Yet did an act of parliament now pass the legislature giving the various episcopal palaces, deaneries, rectories, and vicarages in England, with all their furniture, to the Crown, and were the present occupants ruthlessly ejected, and hung, drawn, and quartered in case of resistance, active or passive, the injustice would not be greater, the outrage on the rights of property more flagrant, than in the case of the monasteries.
The late Rev. W. Gresley, in his tale, “The Forest of Arden,” was (so far as the writer remembers) the first writer of historical fiction, amongst modern Churchmen, who attempted to render justice to our forefathers, who, born and bred under the papal supremacy, could not disguise their convictions, or transfer their allegiance to a lustful tyrant.
But even he spake with “bated breath” when compared with Dean Hook, who, later on, thus writes in his lives of the Archbishops of Canterbury:—
“To an Englishman, taught to regard his house as his castle, these acts of invasion on property appear to be monstrous; our blood boils within us when we learn that by blending the Acts of Supremacy with the Treason Acts the Protestant enthusiasts under Cromwell condemned to death not fewer than 59 persons, who, however mistaken they were in their opinions, were as honest as Latimer, and more firm than Cranmer.
“Of the murders of Bishop Fisher and Sir Thomas Moore, the former the greatest patron of learning, the latter ranking with the most learned men the age produced, both of them men of undoubted piety, the reader must not expect in these pages a justification or even an attempt at palliation; we should be as ready to accord the crown of martyrdom to the Abbots of Reading and Glastonbury and to the Prior of S. John’s, Colchester, when rather than betray their trust they died, as we are to place it on the heads of Cranmer, Ridley, and Latimer. Although the latter had the better cause, yet we must all admit that atrocious as were the proceedings under Mary and Bonner, the persecutions under Henry and Cromwell fill the mind with greater horror.”

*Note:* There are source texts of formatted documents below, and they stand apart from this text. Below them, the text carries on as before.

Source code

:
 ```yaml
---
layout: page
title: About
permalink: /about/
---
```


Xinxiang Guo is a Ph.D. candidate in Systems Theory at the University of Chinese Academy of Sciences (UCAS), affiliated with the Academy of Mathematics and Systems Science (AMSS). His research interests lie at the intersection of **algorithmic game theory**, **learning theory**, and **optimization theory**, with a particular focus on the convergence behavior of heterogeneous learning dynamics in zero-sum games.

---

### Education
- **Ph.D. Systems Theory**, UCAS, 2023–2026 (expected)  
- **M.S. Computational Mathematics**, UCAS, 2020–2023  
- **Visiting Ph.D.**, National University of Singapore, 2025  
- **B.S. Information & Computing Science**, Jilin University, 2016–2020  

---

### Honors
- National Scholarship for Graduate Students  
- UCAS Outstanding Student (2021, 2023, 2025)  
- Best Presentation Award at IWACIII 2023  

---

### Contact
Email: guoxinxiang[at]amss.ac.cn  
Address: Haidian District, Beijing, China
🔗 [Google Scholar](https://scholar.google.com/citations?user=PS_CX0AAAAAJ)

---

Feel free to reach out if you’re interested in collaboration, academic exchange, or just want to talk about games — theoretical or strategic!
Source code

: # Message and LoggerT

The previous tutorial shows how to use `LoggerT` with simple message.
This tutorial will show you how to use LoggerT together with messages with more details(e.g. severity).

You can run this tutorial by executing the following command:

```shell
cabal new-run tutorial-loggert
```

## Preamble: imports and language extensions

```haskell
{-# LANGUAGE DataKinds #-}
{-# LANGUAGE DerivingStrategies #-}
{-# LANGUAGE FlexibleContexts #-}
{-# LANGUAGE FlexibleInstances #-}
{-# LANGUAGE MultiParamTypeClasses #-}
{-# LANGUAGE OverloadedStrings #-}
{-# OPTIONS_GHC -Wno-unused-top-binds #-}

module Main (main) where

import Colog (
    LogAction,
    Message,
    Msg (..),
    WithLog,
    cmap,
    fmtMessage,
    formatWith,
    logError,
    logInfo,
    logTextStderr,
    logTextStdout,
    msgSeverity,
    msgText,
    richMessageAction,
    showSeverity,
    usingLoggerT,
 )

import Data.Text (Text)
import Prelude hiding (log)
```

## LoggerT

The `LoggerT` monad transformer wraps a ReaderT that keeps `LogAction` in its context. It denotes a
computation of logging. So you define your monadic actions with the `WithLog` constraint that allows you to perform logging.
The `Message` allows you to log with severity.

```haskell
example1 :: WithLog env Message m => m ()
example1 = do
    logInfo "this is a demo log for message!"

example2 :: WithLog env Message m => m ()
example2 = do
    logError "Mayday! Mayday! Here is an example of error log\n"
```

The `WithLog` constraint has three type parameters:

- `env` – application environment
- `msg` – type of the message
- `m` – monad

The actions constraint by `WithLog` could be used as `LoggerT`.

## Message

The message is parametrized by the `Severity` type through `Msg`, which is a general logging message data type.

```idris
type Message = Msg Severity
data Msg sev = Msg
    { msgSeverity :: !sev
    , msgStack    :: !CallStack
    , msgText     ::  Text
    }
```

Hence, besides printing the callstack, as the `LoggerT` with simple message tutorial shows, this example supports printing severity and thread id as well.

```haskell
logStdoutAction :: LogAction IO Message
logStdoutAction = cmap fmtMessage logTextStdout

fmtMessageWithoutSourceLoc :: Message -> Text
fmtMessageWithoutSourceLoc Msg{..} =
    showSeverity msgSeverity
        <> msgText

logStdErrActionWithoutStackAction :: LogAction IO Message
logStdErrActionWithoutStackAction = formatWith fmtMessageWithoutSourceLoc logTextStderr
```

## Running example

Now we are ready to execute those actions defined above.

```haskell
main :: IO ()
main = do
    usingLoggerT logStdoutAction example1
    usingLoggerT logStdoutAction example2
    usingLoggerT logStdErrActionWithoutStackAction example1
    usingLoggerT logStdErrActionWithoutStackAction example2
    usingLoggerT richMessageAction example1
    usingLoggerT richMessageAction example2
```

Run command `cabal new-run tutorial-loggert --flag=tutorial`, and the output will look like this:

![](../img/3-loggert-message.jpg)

But it may be asked, were not the atrocious crimes laid to the charge of the monks in the celebrated “Black Book,” the “Compendium compertorum,” a sufficient justification? Did not the very parliament at the recital cry “Down with them.”
The opinion of such parliaments as those which passed the absurd and bloody treason acts dictated by Henry, or which condemned so many innocent victims by Acts of Attainder, or passed those most atrocious acts, “the Vagrant Acts,” by which a cruel form of slavery was established in England, only England would not put it in practice,—the professed opinion of such parliaments will weigh little with modern Englishmen.
But it appears that the very accusers themselves, or at least the Government who employed them, could not have believed in the accusations; for no less than eleven of the Abbots were made Bishops to save the Government their pensions, and some of them men against whom the worst charges had been made; others became deans, and others were put into positions of trust, as parochial priests, under Cranmer himself.
And who were the witnesses? Their leader, Dr. London, was put to penance for the most grievous incontinency, and afterwards thrown into prison for perjury, where he died miserably. Another, Layton, who figures in the tale, becoming dean of York, pawned the cathedral plate. Upon the testimony of such witnesses one would not hang a dog.
But this is not the place for an investigation of the subject, nor is it one to be commended to the pure-minded reader, such garbage did these venal and foul-mouthed spies invent to justify the rapacity of their employers. Not that we would maintain the absolute purity of the monasteries, or that there was no foundation whatsoever upon which such a superstructure was reared: many of the brotherhoods had fallen far below the high ideal of their profession, or even the spiritual attainments of their brethren in earlier and better days; but there is absolute proof that in many instances the reports of the visitors were pure inventions. No just Lots were they, “vexed with the filthy conversation of the wicked,” but men of evil imaginations, who were paid to invent scandal if they could not find it.[1]